Et puis finalement... zut. Je descends quand-même dans la fosse. A 20h30, je m'attends à voir arriver une première partie comme la veille, mais il n'en est rien. Une demi-heure plus tard, à vingt-et-une heures précises, quatre musiciens apparaîssent humblement au milieu des instruments et divers meubles disposés sur la scène, tel un décor de pièce de théâtre. Il s'agit de Jean-Marc Butty, James Johnston, Giovanni Ferrario et John Parish.

PJ Harvey arrive alors sur scène, lentement, sans aucun geste, absorbant les applaudissements du public, avant de chantonner le début de
Prayer At My Gate, de son dernier disque
I Inside The Old Year Dying, paru l'an dernier. La voix profonde et éraillée de l'artiste est fidèle au disque et mouche le public, qui tombe immédiatement dans une contemplation quasi méditative.

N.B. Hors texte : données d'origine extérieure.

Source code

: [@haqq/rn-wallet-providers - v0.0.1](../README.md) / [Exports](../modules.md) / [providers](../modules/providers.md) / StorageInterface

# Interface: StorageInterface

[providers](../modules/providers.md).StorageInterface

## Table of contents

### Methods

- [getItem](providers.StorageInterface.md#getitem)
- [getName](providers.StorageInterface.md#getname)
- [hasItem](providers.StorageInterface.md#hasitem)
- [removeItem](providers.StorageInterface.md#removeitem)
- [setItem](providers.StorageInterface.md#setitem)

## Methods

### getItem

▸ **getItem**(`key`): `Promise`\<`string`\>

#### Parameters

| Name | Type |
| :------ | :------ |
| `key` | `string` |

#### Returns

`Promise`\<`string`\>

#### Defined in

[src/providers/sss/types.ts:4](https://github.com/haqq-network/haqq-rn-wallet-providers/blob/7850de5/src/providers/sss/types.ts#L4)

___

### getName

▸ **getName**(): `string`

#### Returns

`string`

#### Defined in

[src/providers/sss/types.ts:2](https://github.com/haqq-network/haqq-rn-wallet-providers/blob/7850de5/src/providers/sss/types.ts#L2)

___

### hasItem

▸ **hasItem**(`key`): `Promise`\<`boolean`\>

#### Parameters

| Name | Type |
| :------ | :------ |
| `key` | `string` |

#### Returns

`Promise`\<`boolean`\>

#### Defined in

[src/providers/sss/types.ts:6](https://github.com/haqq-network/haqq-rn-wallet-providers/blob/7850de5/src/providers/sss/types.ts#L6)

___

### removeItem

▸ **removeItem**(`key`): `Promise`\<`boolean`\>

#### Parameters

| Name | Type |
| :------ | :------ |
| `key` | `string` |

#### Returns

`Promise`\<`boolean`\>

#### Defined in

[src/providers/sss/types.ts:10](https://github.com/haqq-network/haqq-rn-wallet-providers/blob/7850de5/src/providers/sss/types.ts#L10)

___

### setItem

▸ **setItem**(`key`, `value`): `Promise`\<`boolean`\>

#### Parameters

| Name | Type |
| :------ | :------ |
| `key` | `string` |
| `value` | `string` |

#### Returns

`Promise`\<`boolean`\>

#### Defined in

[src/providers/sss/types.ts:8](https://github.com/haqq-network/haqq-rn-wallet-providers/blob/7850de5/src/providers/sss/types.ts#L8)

Vêtue de sa longue robe blanche fendue parsemée de branches d'arbres et une partie de ses cheveux remontés sur la tête, légèrement décoiffée, PJ Harvey ressemble à une prêtresse. Une magicienne qui envoûte le public de ses grands gestes et pas de danse parfois enfantins, comme sur
Autumn Term. Les évocations de Dieu et de l'amour de
Lwonesome Tonight, dans un crépuscule tombant sur une foule silencieuse, dans un théâtre romain, suspendent le temps.
Cette atmosphère, à la fois légère et sombre, se poursuit avec les titres suivants, notamment
I Inside the Old Year Dying, A Child's Question, August, et
A Child's Question, July.

Les titres, assez courts, s'enchaînent les uns après les autres, sans parole inutile, les musiciens concentrés sur leur performance, et PJ Harvey plongée dans son personnage. Entre les morceaux, elle se fige régulièrement, plongeant ses yeux perçants dans ceux des spectateurs comme pour y percevoir leurs secrets. Le jour est encore bien présent mais décline, faisant écho aux chansons, à la fois sombres et mélancoliques, mais emplies de beauté et poésie.

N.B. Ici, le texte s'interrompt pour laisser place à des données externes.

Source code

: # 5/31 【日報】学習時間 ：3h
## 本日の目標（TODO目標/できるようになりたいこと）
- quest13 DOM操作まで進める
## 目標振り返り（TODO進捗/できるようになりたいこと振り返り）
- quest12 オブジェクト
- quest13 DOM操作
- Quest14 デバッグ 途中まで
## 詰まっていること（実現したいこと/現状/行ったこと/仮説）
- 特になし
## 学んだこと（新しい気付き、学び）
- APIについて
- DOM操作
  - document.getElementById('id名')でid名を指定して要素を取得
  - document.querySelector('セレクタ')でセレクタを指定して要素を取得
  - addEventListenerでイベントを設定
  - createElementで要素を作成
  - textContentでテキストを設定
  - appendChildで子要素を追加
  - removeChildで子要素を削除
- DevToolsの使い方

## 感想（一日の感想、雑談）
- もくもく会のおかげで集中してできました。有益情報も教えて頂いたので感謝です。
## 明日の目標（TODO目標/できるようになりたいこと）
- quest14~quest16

Davantage grunge, le groupe termine de parcourir neuf chansons du dernier album avec le légèrement nerveux
A Noiseless Noise, qui a pour effet de nous sortir de notre contemplation. Polly Jean quitte alors discrètement la scène, laissant ses quatre musiciens jouer et chanter sans elle l'entêtant et joyeux
The Colour Of The Earth, chanson semblant sortir tout droit d'un pub.
C'est sur ce titre que débute la deuxième partie du set, avec les trompettes guerrières systématiquement ovationnées de
A Glorious Land, puis
The Words That Maketh Murder de
Let England Shake, le public encouragé par les musiciens à prendre part en tapant des mains en rythme.
Cette deuxième moitié de concert fait la part belle à des titres plus anciens de PJ Harvey, parfois plus énervés et moins minimalistes, tels que
50ft Queenie, Man-Size et le dansant
Dress. Maintenant, les spectateurs sortent quelque peu de leur torpeur et bougent davantage, heureux de profiter d'anciens titres ayant marqué des moments de leur vie.

L'entraînant
Down By The Water fait un effet immédiat sur le public, qui se tortille désormais sur la ligne de basse. Du même album paru l'année de naissance de votre rédactrice (et oui, je ne suis plus toute jeune), la chanson éponyme
To Bring You My Love permet d'écouter la version plus brute et « garage » de PJ Harvey, mais aussi de sa voix. Le groupe salue alors le public avant de se retirer puis de revenir pour un court rappel avec
Horses In My Dreams.
C'est ainsi que s'achève une soirée poétique, bien qu'un peu courte (1h20 de set seulement, sans première partie), sublimée par le mythique Grand Théâtre Romain de Fourvière.